### PROBLEM DETAILS
For each line below that contains the word "создании", make a copy.

===== SOURCE DATA =====

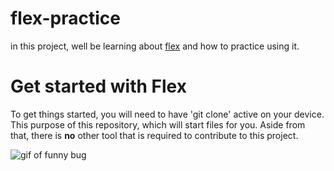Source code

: # flex-practice
in this project, well be learning about [flex](https://www.w3schools.com/css/css3_flexbox.asp) and how to practice using it.


# Get started with Flex
To get things started, you will need to have 'git clone' active on your device. This purpose of this repository, which will start files for you. Aside from that, there is **no** other tool that is required to contribute to this project.

![gif of funny bug](https://media.giphy.com/media/Y4amydtsT11DMxWCdP/giphy.gif)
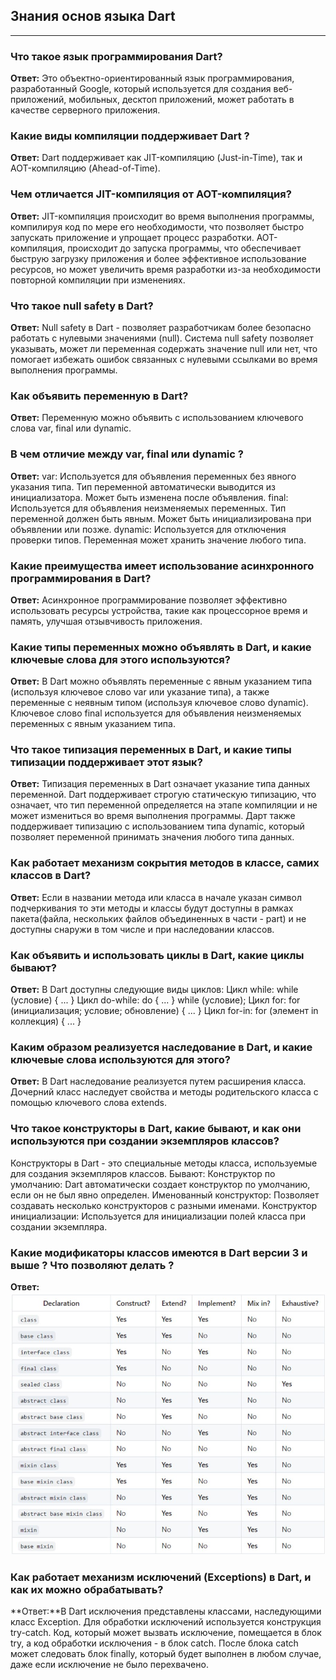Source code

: ## Знания основ языка Dart
---

### Что такое язык программирования Dart?
**Ответ:** Это объектно-ориентированный язык программирования, разработанный Google, который используется для создания веб-приложений, мобильных, десктоп приложений, может работать в качестве серверного приложения.

### Какие виды компиляции поддерживает Dart ?
**Ответ:** Dart поддерживает как JIT-компиляцию (Just-in-Time), так и AOT-компиляцию (Ahead-of-Time).

### Чем отличается JIT-компиляция от AOT-компиляция?
**Ответ:** JIT-компиляция происходит во время выполнения программы, компилируя код по мере его необходимости, что позволяет быстро запускать приложение и упрощает процесс разработки. 
AOT-компиляция, происходит до запуска программы, что обеспечивает быструю загрузку приложения и более эффективное использование ресурсов, но может увеличить время разработки из-за необходимости повторной компиляции при изменениях.

### Что такое null safety в Dart?
**Ответ:** Null safety в Dart - позволяет разработчикам более безопасно работать с нулевыми значениями (null). Система null safety позволяет указывать, может ли переменная содержать значение null или нет, что помогает избежать ошибок связанных с нулевыми ссылками во время выполнения программы. 

### Как объявить переменную в Dart?
**Ответ:** Переменную можно объявить с использованием ключевого слова var, final или dynamic.

### В чем отличие между var, final или dynamic ? 
**Ответ:** 
var:
    Используется для объявления переменных без явного указания типа.
    Тип переменной автоматически выводится из инициализатора.
    Может быть изменена после объявления.
final:
    Используется для объявления неизменяемых переменных.
    Тип переменной должен быть явным.
    Может быть инициализирована при объявлении или позже.
dynamic:
    Используется для отключения проверки типов.
    Переменная может хранить значение любого типа.

### Какие преимущества имеет использование асинхронного программирования в Dart?
**Ответ:** Асинхронное программирование позволяет эффективно использовать ресурсы устройства, такие как процессорное время и память, улучшая отзывчивость приложения.

### Какие типы переменных можно объявлять в Dart, и какие ключевые слова для этого используются?
**Ответ:** В Dart можно объявлять переменные с явным указанием типа (используя ключевое слово var или указание типа), а также переменные с неявным типом (используя ключевое слово dynamic). Ключевое слово final используется для объявления неизменяемых переменных с явным указанием типа.

### Что такое типизация переменных в Dart, и какие типы типизации поддерживает этот язык?
**Ответ:** Типизация переменных в Dart означает указание типа данных переменной. Dart поддерживает строгую статическую типизацию, что означает, что тип переменной определяется на этапе компиляции и не может измениться во время выполнения программы. Дарт также поддерживает типизацию с использованием типа dynamic, который позволяет переменной принимать значения любого типа данных.

### Как работает механизм сокрытия методов в классе, самих классов в Dart?
**Ответ:** Если в названии метода или класса в начале указан символ подчеркивания то эти методы и классы будут доступны в рамках пакета(файла, нескольких файлов объединенных в части - part) и не доступны снаружи в том числе и при наследовании классов.

### Как объявить и использовать циклы в Dart, какие циклы бывают?
**Ответ:** В Dart доступны следующие виды циклов:
Цикл while: while (условие) { ... }
Цикл do-while: do { ... } while (условие);
Цикл for: for (инициализация; условие; обновление) { ... }
Цикл for-in: for (элемент in коллекция) { ... }


### Каким образом реализуется наследование в Dart, и какие ключевые слова используются для этого?
**Ответ:** В Dart наследование реализуется путем расширения класса. Дочерний класс наследует свойства и методы родительского класса с помощью ключевого слова extends.

### Что такое конструкторы в Dart, какие бывают, и как они используются при создании экземпляров классов?
Конструкторы в Dart - это специальные методы класса, используемые для создания экземпляров классов. Бывают:
Конструктор по умолчанию: Dart автоматически создает конструктор по умолчанию, если он не был явно определен.
Именованный конструктор: Позволяет создавать несколько конструкторов с разными именами.
Конструктор инициализации: Используется для инициализации полей класса при создании экземпляра.

### Какие модификаторы классов имеются в Dart версии 3 и выше ? Что позволяют делать ?
**Ответ:**![modifications.jpg](modifications.jpg)

### Как работает механизм исключений (Exceptions) в Dart, и как их можно обрабатывать?
**Ответ:**В Dart исключения представлены классами, наследующими класс Exception. Для обработки исключений используется конструкция try-catch. Код, который может вызвать исключение, помещается в блок try, а код обработки исключения - в блок catch. После блока catch может следовать блок finally, который будет выполнен в любом случае, даже если исключение не было перехвачено.

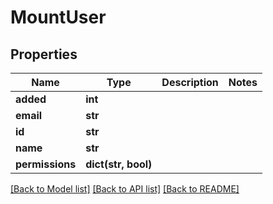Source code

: # MountUser

## Properties
Name | Type | Description | Notes
------------ | ------------- | ------------- | -------------
**added** | **int** |  | 
**email** | **str** |  | 
**id** | **str** |  | 
**name** | **str** |  | 
**permissions** | **dict(str, bool)** |  | 

[[Back to Model list]](../README.md#documentation-for-models) [[Back to API list]](../README.md#documentation-for-api-endpoints) [[Back to README]](../README.md)


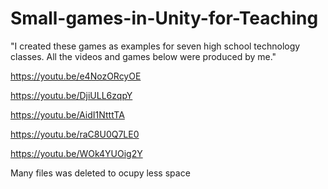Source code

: # Small-games-in-Unity-for-Teaching

"I created these games as examples for seven high school technology classes. All the videos and games below were produced by me."

https://youtu.be/e4NozORcyOE

https://youtu.be/DjiULL6zqpY

https://youtu.be/AidI1NtttTA

https://youtu.be/raC8U0Q7LE0

https://youtu.be/WOk4YUOig2Y

Many files was deleted to ocupy less space
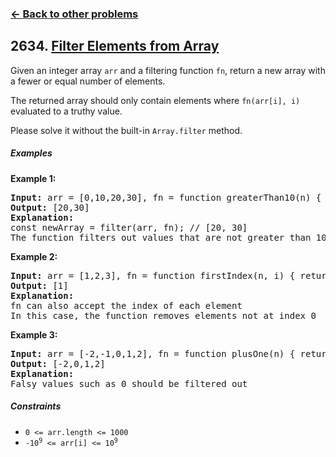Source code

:### [&#8592; Back to other problems](../../README.md)

## 2634. [Filter Elements from Array](https://leetcode.com/problems/filter-elements-from-array/)

Given an integer array `arr` and a filtering function `fn`, return a new array with a fewer or equal
number of elements.

The returned array should only contain elements where `fn(arr[i], i)` evaluated to a truthy value.

Please solve it without the built-in `Array.filter` method.

##### Examples

**Example 1:**

<pre>
<b>Input:</b> arr = [0,10,20,30], fn = function greaterThan10(n) { return n > 10; }
<b>Output:</b> [20,30]
<b>Explanation:</b>
const newArray = filter(arr, fn); // [20, 30]
The function filters out values that are not greater than 10
</pre>

**Example 2:**

<pre>
<b>Input:</b> arr = [1,2,3], fn = function firstIndex(n, i) { return i === 0; }
<b>Output:</b> [1]
<b>Explanation:</b>
fn can also accept the index of each element
In this case, the function removes elements not at index 0
</pre>

**Example 3:**

<pre>
<b>Input:</b> arr = [-2,-1,0,1,2], fn = function plusOne(n) { return n + 1 }
<b>Output:</b> [-2,0,1,2]
<b>Explanation:</b>
Falsy values such as 0 should be filtered out
</pre>

##### Constraints

* <code>0 <= arr.length <= 1000</code>
* <code>-10<sup>9</sup> <= arr[i] <= 10<sup>9</sup></code>
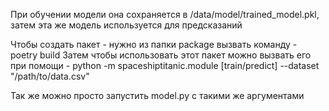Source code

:При обучении модели она сохраняется в /data/model/trained_model.pkl, затем эта же модель используется для предсказаний

Чтобы создать пакет - нужно из папки package вызвать команду - poetry build
Затем чтобы использовать этот пакет можно вызвать его при помощи - python -m spaceshiptitanic.module [train/predict] --dataset "/path/to/data.csv"

Так же можно просто запустить model.py с такими же аргументами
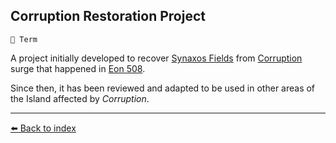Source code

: ## Corruption Restoration Project

`📑 Term`

A project initially developed to recover [Synaxos Fields](../refs/synaxos_fields.md) from [Corruption](../refs/corruption.md) surge that happened in [Eon 508](../timeline/eon0508.md).

Since then, it has been reviewed and adapted to be used in other areas of the Island affected by _Corruption_.


----------
[⬅️ Back to index](../refs/#2390_s)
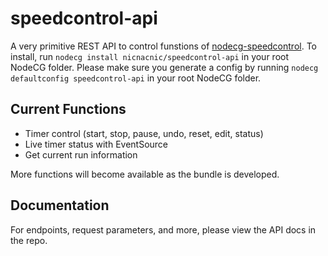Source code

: # speedcontrol-api
A very primitive REST API to control funstions of [nodecg-speedcontrol](https://github.com/speedcontrol/nodecg-speedcontrol). To install, run `nodecg install nicnacnic/speedcontrol-api` in your root NodeCG folder. Please make sure you generate a config by running `nodecg defaultconfig speedcontrol-api` in your root NodeCG folder.

## Current Functions
- Timer control (start, stop, pause, undo, reset, edit, status)
- Live timer status with EventSource
- Get current run information

More functions will become available as the bundle is developed.

## Documentation
For endpoints, request parameters, and more, please view the API docs in the repo.
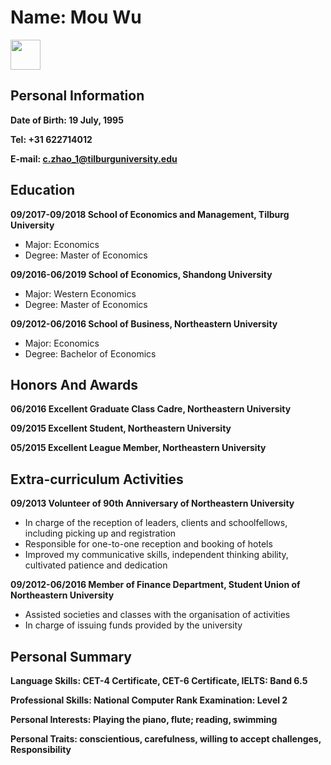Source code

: # Name: Mou Wu

<img src="https://lh6.googleusercontent.com/5CVOS7PaJ6vzjr3-E9YR7W3e2McmwA9uzQW7Qi5SnTMoK4ul9WVBDdj0i1GHL4zG4MSkeJvHVSEpRZw=w1366-h638-rw" width="48">


## Personal Information                                                                                                               
**Date of Birth: 19 July, 1995**

**Tel: +31 622714012**

**E-mail: c.zhao_1@tilburguniversity.edu**  

## Education
**09/2017-09/2018    School of Economics and Management, Tilburg University**
- Major: Economics                        
- Degree: Master of Economics
                                                                                   
**09/2016-06/2019    School of Economics, Shandong University**
- Major: Western Economics             
- Degree: Master of Economics

**09/2012-06/2016    School of Business, Northeastern University**
- Major: Economics                   
- Degree: Bachelor of Economics

## Honors And Awards
**06/2016  Excellent Graduate Class Cadre, Northeastern University**

**09/2015  Excellent Student, Northeastern University**

**05/2015  Excellent League Member, Northeastern University**

                                                                                                                                                                                                                                                                                                                               
## Extra-curriculum  Activities                                                                 
**09/2013  Volunteer of 90th Anniversary of Northeastern University**
- In charge of the reception of leaders, clients and schoolfellows, including picking up and registration
- Responsible for one-to-one reception and booking of hotels
- Improved my communicative skills, independent thinking ability, cultivated patience and dedication

**09/2012-06/2016  Member of Finance Department, Student Union of Northeastern University**
- Assisted societies and classes with the organisation of activities
- In charge of issuing funds provided by the university 

## Personal  Summary  
**Language Skills: CET-4 Certificate, CET-6 Certificate, IELTS: Band 6.5**

**Professional Skills: National Computer Rank Examination: Level 2**

**Personal Interests: Playing the piano, flute; reading, swimming**

**Personal Traits: conscientious, carefulness, willing to accept challenges, Responsibility**
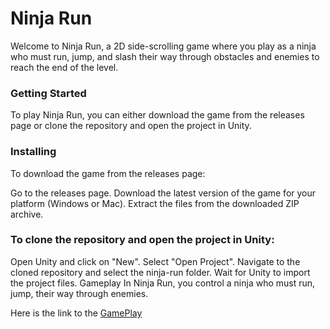 # Ninja Run
Welcome to Ninja Run, a 2D side-scrolling game where you play as a ninja who must run, jump, and slash their way through obstacles and enemies to reach the end of the level.

### Getting Started
To play Ninja Run, you can either download the game from the releases page or clone the repository and open the project in Unity.

### Installing
To download the game from the releases page:

Go to the releases page.
Download the latest version of the game for your platform (Windows or Mac).
Extract the files from the downloaded ZIP archive.

### To clone the repository and open the project in Unity:

Open Unity and click on "New".
Select "Open Project".
Navigate to the cloned repository and select the ninja-run folder.
Wait for Unity to import the project files.
Gameplay
In Ninja Run, you control a ninja who must run, jump, their way through  enemies.

Here is the link to the [GamePlay](https://www.youtube.com/watch?v=0GP65mNeLyE)
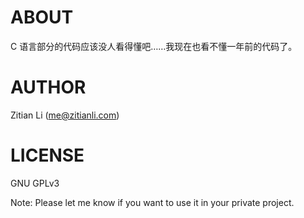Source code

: # ABOUT #

C 语言部分的代码应该没人看得懂吧……我现在也看不懂一年前的代码了。

# AUTHOR #

Zitian Li (<me@zitianli.com>)

# LICENSE #

GNU GPLv3

Note: Please let me know if you want to use it in your private project.
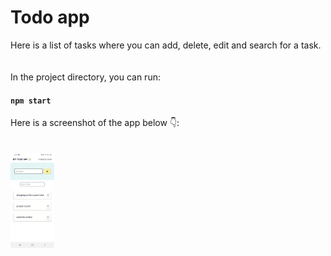 # Todo app
Here is a list of tasks where you can add, delete, edit and search for a task. 
<br>
<br>
<br>
In the project directory, you can run:

#### `npm start`

Here is a screenshot of the app below 👇:
<br>
<br>
<br>
<img src="./assets/app-preview.jpg" alt="the preview of the todo app" width="70" >
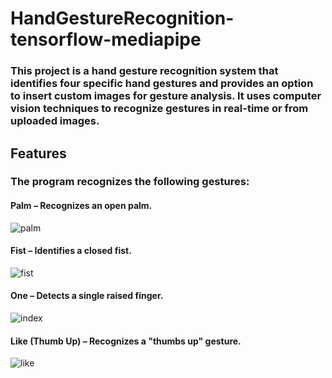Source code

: # HandGestureRecognition-tensorflow-mediapipe
### This project is a hand gesture recognition system that identifies four specific hand gestures and provides an option to insert custom images for gesture analysis. It uses computer vision techniques to recognize gestures in real-time or from uploaded images.

## Features
### The program recognizes the following gestures:

#### Palm – Recognizes an open palm.
![palm](https://github.com/user-attachments/assets/db718a1f-8aa4-4fcf-b397-6f69ac47340c)


#### Fist – Identifies a closed fist.
![fist](https://github.com/user-attachments/assets/6eb4937d-1ead-4f7c-9a42-eaf7e76e95d8)


#### One – Detects a single raised finger.
![index](https://github.com/user-attachments/assets/8568b836-e170-431a-b550-bad58672fe9e)


#### Like (Thumb Up) – Recognizes a "thumbs up" gesture.
![like](https://github.com/user-attachments/assets/cfd5aa49-81b4-45e0-a513-42fb4965a7a2)
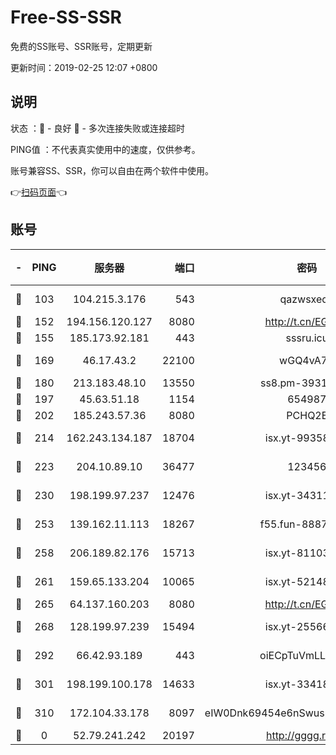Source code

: # Free-SS-SSR

免费的SS账号、SSR账号，定期更新

更新时间：2019-02-25 12:07 +0800

## 说明

状态     ：🙂 - 良好 🙁 - 多次连接失败或连接超时

PING值   ：不代表真实使用中的速度，仅供参考。

账号兼容SS、SSR，你可以自由在两个软件中使用。

👉[扫码页面](https://liesauer.github.io/free-ss-ssr.github.io/)👈

## 账号

|-|PING|服务器|端口|密码|加密方式|区域|
|:----:|:----:|:-----:|-----:|:----:|:----:|:----:|
|🙂|103|104.215.3.176|543|qazwsxedc|aes-256-gcm|JP|
|🙂|152|194.156.120.127|8080|http://t.cn/EGJIyrl|rc4-md5|RU|
|🙂|155|185.173.92.181|443|sssru.icu|rc4-md5|RU|
|🙂|169|46.17.43.2|22100|wGQ4vA7D|aes-256-gcm|RU|
|🙂|180|213.183.48.10|13550|ss8.pm-39311595|rc4-md5|RU|
|🙂|197|45.63.51.18|1154|654987|chacha20|US|
|🙂|202|185.243.57.36|8080|PCHQ2E|rc4-md5|US|
|🙂|214|162.243.134.187|18704|isx.yt-99358628|aes-256-cfb|US|
|🙂|223|204.10.89.10|36477|123456|aes-256-cfb|US|
|🙂|230|198.199.97.237|12476|isx.yt-34311364|aes-256-cfb|US|
|🙂|253|139.162.11.113|18267|f55.fun-88872573|aes-256-cfb|SG|
|🙂|258|206.189.82.176|15713|isx.yt-81103224|aes-256-cfb|SG|
|🙂|261|159.65.133.204|10065|isx.yt-52148162|aes-256-cfb|SG|
|🙂|265|64.137.160.203|8080|http://t.cn/EGJIyrl|rc4-md5|CA|
|🙂|268|128.199.97.239|15494|isx.yt-25566417|aes-256-cfb|SG|
|🙂|292|66.42.93.189|443|oiECpTuVmLLxk4Ts|aes-256-cfb|US|
|🙂|301|198.199.100.178|14633|isx.yt-33418076|aes-256-cfb|US|
|🙂|310|172.104.33.178|8097|eIW0Dnk69454e6nSwuspv9DmS201tQ0D|aes-256-cfb|SG|
|🙁|0|52.79.241.242|20197|http://gggg.rocks|chacha20|KR|
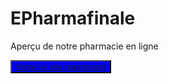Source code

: # EPharmafinale
Aperçu de notre pharmacie en ligne

<button style="background:Blue;"><a href="Acceuil/index.html">Visiter le site maintenant</a></button>

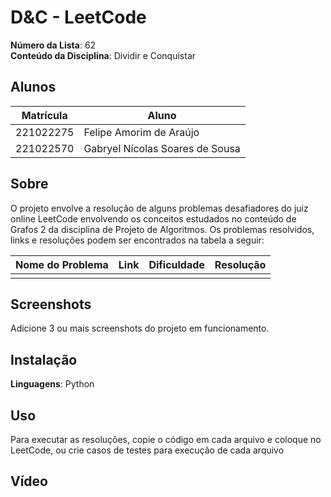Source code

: # D&C - LeetCode

**Número da Lista**: 62<br>
**Conteúdo da Disciplina**: Dividir e Conquistar<br>

## Alunos
| Matrícula | Aluno |
| -- | -- |
| 221022275  |  Felipe Amorim de Araújo |
| 221022570  |  Gabryel Nícolas Soares de Sousa |

## Sobre 
O projeto envolve a resolução de alguns problemas desafiadores do juiz online LeetCode envolvendo os conceitos estudados no conteúdo de Grafos 2 da disciplina de Projeto de Algoritmos. Os problemas resolvidos, links e resoluções podem ser encontrados na tabela a seguir:

| Nome do Problema | Link | Dificuldade | Resolução |
| -- | -- | -- | -- |
| | | | |

<!-- | 1514. Path with Maximum Probability | [LeetCode](https://leetcode.com/problems/path-with-maximum-probability/description/) | Média | [Resolução](/1514_path_with_maximum_probability/Solution.py) | -->

## Screenshots
Adicione 3 ou mais screenshots do projeto em funcionamento.

## Instalação 
**Linguagens**: Python<br>

## Uso 
Para executar as resoluções, copie o código em cada arquivo e coloque no LeetCode, ou crie casos de testes para execução de cada arquivo

## Vídeo

<!-- link do video -->




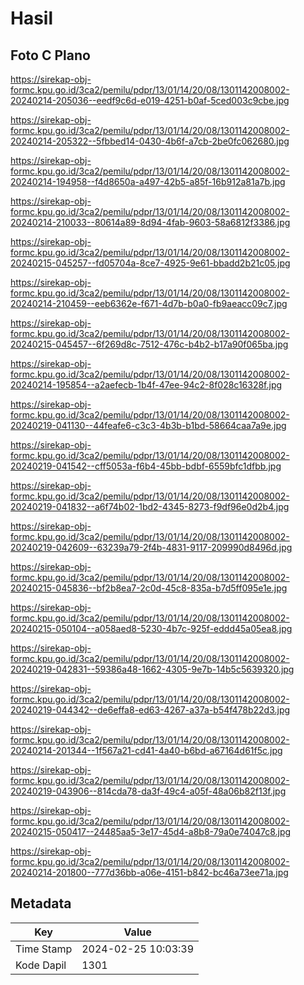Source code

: # Hasil

## Foto C Plano

https://sirekap-obj-formc.kpu.go.id/3ca2/pemilu/pdpr/13/01/14/20/08/1301142008002-20240214-205036--eedf9c6d-e019-4251-b0af-5ced003c9cbe.jpg

https://sirekap-obj-formc.kpu.go.id/3ca2/pemilu/pdpr/13/01/14/20/08/1301142008002-20240214-205322--5fbbed14-0430-4b6f-a7cb-2be0fc062680.jpg

https://sirekap-obj-formc.kpu.go.id/3ca2/pemilu/pdpr/13/01/14/20/08/1301142008002-20240214-194958--f4d8650a-a497-42b5-a85f-16b912a81a7b.jpg

https://sirekap-obj-formc.kpu.go.id/3ca2/pemilu/pdpr/13/01/14/20/08/1301142008002-20240214-210033--80614a89-8d94-4fab-9603-58a6812f3386.jpg

https://sirekap-obj-formc.kpu.go.id/3ca2/pemilu/pdpr/13/01/14/20/08/1301142008002-20240215-045257--fd05704a-8ce7-4925-9e61-bbadd2b21c05.jpg

https://sirekap-obj-formc.kpu.go.id/3ca2/pemilu/pdpr/13/01/14/20/08/1301142008002-20240214-210459--eeb6362e-f671-4d7b-b0a0-fb9aeacc09c7.jpg

https://sirekap-obj-formc.kpu.go.id/3ca2/pemilu/pdpr/13/01/14/20/08/1301142008002-20240215-045457--6f269d8c-7512-476c-b4b2-b17a90f065ba.jpg

https://sirekap-obj-formc.kpu.go.id/3ca2/pemilu/pdpr/13/01/14/20/08/1301142008002-20240214-195854--a2aefecb-1b4f-47ee-94c2-8f028c16328f.jpg

https://sirekap-obj-formc.kpu.go.id/3ca2/pemilu/pdpr/13/01/14/20/08/1301142008002-20240219-041130--44feafe6-c3c3-4b3b-b1bd-58664caa7a9e.jpg

https://sirekap-obj-formc.kpu.go.id/3ca2/pemilu/pdpr/13/01/14/20/08/1301142008002-20240219-041542--cff5053a-f6b4-45bb-bdbf-6559bfc1dfbb.jpg

https://sirekap-obj-formc.kpu.go.id/3ca2/pemilu/pdpr/13/01/14/20/08/1301142008002-20240219-041832--a6f74b02-1bd2-4345-8273-f9df96e0d2b4.jpg

https://sirekap-obj-formc.kpu.go.id/3ca2/pemilu/pdpr/13/01/14/20/08/1301142008002-20240219-042609--63239a79-2f4b-4831-9117-209990d8496d.jpg

https://sirekap-obj-formc.kpu.go.id/3ca2/pemilu/pdpr/13/01/14/20/08/1301142008002-20240215-045836--bf2b8ea7-2c0d-45c8-835a-b7d5ff095e1e.jpg

https://sirekap-obj-formc.kpu.go.id/3ca2/pemilu/pdpr/13/01/14/20/08/1301142008002-20240215-050104--a058aed8-5230-4b7c-925f-eddd45a05ea8.jpg

https://sirekap-obj-formc.kpu.go.id/3ca2/pemilu/pdpr/13/01/14/20/08/1301142008002-20240219-042831--59386a48-1662-4305-9e7b-14b5c5639320.jpg

https://sirekap-obj-formc.kpu.go.id/3ca2/pemilu/pdpr/13/01/14/20/08/1301142008002-20240219-044342--de6effa8-ed63-4267-a37a-b54f478b22d3.jpg

https://sirekap-obj-formc.kpu.go.id/3ca2/pemilu/pdpr/13/01/14/20/08/1301142008002-20240214-201344--1f567a21-cd41-4a40-b6bd-a67164d61f5c.jpg

https://sirekap-obj-formc.kpu.go.id/3ca2/pemilu/pdpr/13/01/14/20/08/1301142008002-20240219-043906--814cda78-da3f-49c4-a05f-48a06b82f13f.jpg

https://sirekap-obj-formc.kpu.go.id/3ca2/pemilu/pdpr/13/01/14/20/08/1301142008002-20240215-050417--24485aa5-3e17-45d4-a8b8-79a0e74047c8.jpg

https://sirekap-obj-formc.kpu.go.id/3ca2/pemilu/pdpr/13/01/14/20/08/1301142008002-20240214-201800--777d36bb-a06e-4151-b842-bc46a73ee71a.jpg


## Metadata

| Key        | Value               |
| ---------- | ------------------- |
| Time Stamp | 2024-02-25 10:03:39 |
| Kode Dapil | 1301                |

=====

### WRITTEN RESPONSE
### Что такое конструкторы в Dart, какие бывают, и как они используются при создании экземпляров классов?
Конструктор инициализации: Используется для инициализации полей класса при создании экземпляра.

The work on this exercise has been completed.